Records for processing
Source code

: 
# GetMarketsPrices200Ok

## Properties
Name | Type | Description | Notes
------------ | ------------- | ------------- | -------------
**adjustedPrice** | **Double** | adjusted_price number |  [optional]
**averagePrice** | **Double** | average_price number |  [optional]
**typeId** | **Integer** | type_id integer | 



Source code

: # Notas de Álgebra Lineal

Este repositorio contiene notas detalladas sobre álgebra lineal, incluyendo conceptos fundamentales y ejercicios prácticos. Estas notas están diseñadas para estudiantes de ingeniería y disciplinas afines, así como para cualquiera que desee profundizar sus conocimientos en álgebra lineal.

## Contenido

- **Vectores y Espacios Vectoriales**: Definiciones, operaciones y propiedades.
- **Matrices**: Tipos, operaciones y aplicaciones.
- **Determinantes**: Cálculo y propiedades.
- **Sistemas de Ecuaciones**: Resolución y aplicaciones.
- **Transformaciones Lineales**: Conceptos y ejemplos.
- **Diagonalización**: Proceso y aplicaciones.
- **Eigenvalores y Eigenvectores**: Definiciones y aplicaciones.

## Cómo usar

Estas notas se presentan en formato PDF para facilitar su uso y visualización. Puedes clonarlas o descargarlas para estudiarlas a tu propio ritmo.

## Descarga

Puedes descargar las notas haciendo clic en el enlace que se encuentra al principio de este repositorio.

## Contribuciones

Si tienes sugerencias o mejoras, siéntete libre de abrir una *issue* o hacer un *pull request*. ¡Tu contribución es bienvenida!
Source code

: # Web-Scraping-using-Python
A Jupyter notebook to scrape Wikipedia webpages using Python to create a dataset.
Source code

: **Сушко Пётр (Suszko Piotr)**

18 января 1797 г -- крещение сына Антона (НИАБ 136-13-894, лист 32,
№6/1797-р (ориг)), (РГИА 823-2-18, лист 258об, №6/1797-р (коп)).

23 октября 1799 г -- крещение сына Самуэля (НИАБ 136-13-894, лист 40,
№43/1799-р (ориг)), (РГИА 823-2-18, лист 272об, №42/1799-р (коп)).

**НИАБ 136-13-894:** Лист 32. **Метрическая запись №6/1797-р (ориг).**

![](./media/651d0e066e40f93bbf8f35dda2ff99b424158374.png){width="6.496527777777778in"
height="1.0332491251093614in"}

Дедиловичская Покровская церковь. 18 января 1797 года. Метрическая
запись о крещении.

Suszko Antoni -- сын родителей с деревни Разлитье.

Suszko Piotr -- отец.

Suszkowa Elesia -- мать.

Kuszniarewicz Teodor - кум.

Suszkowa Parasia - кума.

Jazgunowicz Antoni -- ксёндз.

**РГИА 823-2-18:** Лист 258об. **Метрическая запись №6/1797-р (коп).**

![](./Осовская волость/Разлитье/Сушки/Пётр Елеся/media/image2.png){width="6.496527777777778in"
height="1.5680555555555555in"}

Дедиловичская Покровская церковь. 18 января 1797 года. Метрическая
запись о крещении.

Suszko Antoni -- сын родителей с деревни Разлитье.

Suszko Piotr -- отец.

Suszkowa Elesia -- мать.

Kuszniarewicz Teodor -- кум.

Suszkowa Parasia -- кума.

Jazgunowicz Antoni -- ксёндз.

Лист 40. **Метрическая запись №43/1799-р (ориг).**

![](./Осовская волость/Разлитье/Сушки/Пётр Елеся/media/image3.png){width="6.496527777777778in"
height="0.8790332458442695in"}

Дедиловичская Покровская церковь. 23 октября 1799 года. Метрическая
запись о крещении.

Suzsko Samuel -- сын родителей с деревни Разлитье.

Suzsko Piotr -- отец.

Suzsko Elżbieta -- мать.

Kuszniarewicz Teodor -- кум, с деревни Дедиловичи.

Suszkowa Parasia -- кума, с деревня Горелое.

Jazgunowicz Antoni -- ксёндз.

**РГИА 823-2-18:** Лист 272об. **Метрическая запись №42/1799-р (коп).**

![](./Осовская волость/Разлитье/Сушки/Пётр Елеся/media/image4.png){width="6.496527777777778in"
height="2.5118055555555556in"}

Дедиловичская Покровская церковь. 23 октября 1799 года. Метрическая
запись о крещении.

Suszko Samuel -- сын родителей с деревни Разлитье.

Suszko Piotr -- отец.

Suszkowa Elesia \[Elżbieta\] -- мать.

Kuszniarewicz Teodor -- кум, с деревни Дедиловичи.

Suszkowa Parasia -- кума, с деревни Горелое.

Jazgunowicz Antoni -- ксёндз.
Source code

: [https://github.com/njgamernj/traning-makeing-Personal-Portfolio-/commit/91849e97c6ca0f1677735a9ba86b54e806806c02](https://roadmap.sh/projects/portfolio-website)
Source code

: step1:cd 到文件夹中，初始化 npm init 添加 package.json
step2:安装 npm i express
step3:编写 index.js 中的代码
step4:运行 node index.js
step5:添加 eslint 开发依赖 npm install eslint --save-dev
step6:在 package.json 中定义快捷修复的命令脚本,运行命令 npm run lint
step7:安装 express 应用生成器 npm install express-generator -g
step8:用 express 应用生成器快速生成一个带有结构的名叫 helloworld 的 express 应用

What you will do
Could you output, exactly and with nothing else, the lines from the start of the records through the line containing "de Álgebra Lineal"?

Solution to this task
Source code

: 
# GetMarketsPrices200Ok

## Properties
Name | Type | Description | Notes
------------ | ------------- | ------------- | -------------
**adjustedPrice** | **Double** | adjusted_price number |  [optional]
**averagePrice** | **Double** | average_price number |  [optional]
**typeId** | **Integer** | type_id integer | 



Source code

: # Notas de Álgebra Lineal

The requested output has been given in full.